あなたの大切な人が手術を受けることになったとしよう。その人はストレッチャーに乗せられ手術場まで運ばれる。廊下を進むあいだ、あなたは大切な人に寄り添って歩くことだろう。
やがて手術場の扉が見えるはずだ。その前でストレッチャーは止まり扉が開くのを待つ。だが残念なことにそれから先はあなたは入れないのだ。
あなたは大切な人の手を握り激励の言葉をかけるだろう。大切な人はそれに頷くはずだ。その顔をみつめていると、もう会えないかもしれないという不安がふと頭をよぎる。なにか今自分にできることはないか、必死で考えをめぐらすだろう。そしてすぐに気づく。

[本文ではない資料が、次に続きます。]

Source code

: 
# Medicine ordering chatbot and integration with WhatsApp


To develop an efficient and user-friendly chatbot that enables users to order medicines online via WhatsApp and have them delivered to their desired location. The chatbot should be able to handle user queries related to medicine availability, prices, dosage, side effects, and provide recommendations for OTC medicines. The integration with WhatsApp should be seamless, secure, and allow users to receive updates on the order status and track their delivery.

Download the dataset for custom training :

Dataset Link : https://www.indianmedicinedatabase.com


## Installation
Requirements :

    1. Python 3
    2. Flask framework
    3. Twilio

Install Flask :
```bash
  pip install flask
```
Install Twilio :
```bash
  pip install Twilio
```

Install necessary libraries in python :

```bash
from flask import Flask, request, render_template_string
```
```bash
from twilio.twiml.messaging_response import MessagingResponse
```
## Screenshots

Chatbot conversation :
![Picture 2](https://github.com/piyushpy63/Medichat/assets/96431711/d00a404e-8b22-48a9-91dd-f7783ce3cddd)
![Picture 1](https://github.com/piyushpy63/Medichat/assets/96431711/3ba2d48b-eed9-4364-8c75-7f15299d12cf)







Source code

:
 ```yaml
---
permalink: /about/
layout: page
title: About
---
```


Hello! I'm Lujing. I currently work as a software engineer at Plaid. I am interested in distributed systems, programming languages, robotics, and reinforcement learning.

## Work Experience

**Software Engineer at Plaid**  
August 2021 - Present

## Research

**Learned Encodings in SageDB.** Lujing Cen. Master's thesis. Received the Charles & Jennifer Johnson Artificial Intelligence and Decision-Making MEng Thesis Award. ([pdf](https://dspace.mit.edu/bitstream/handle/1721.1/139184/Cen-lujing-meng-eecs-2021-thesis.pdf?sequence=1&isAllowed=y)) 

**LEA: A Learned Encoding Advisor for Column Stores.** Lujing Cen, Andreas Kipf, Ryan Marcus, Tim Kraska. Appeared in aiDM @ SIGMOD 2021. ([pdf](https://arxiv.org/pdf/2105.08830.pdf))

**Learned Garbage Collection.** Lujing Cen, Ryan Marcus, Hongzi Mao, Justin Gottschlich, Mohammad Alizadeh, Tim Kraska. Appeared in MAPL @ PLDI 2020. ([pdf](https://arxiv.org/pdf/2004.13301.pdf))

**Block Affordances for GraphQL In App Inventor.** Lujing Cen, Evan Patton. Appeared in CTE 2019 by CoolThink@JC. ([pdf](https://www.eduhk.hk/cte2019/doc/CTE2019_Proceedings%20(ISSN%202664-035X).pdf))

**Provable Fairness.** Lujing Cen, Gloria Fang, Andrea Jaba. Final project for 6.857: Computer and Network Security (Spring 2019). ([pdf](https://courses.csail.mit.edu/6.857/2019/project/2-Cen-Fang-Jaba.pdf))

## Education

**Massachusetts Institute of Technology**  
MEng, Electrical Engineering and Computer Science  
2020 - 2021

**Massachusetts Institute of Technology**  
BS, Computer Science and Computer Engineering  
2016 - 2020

祈りだ。そう今自分ができることは祈ることだ。あなたはその人の耳元でこう囁くことだろう。
「祈っているから」
だがこれは禁句だった。この一言で大切な人の手術ならびに術後の経過がうまくいかなくなる可能性が増えるかもしれないのだ。
マサチューセッツのある大学の研究者がはたして「祈り」に効果があるかどうか調べてみた。
対象は心臓の冠動脈手術を受けた1800名だ。実験が行われていることはすべての患者に知らされている。
患者は祈りを受けるAグループと、受けないBグループに分けられた。Aグループはさらに祈りを受けているかどうか患者と医者は知らされていないAaグループと知らされたAbグループに分けられた。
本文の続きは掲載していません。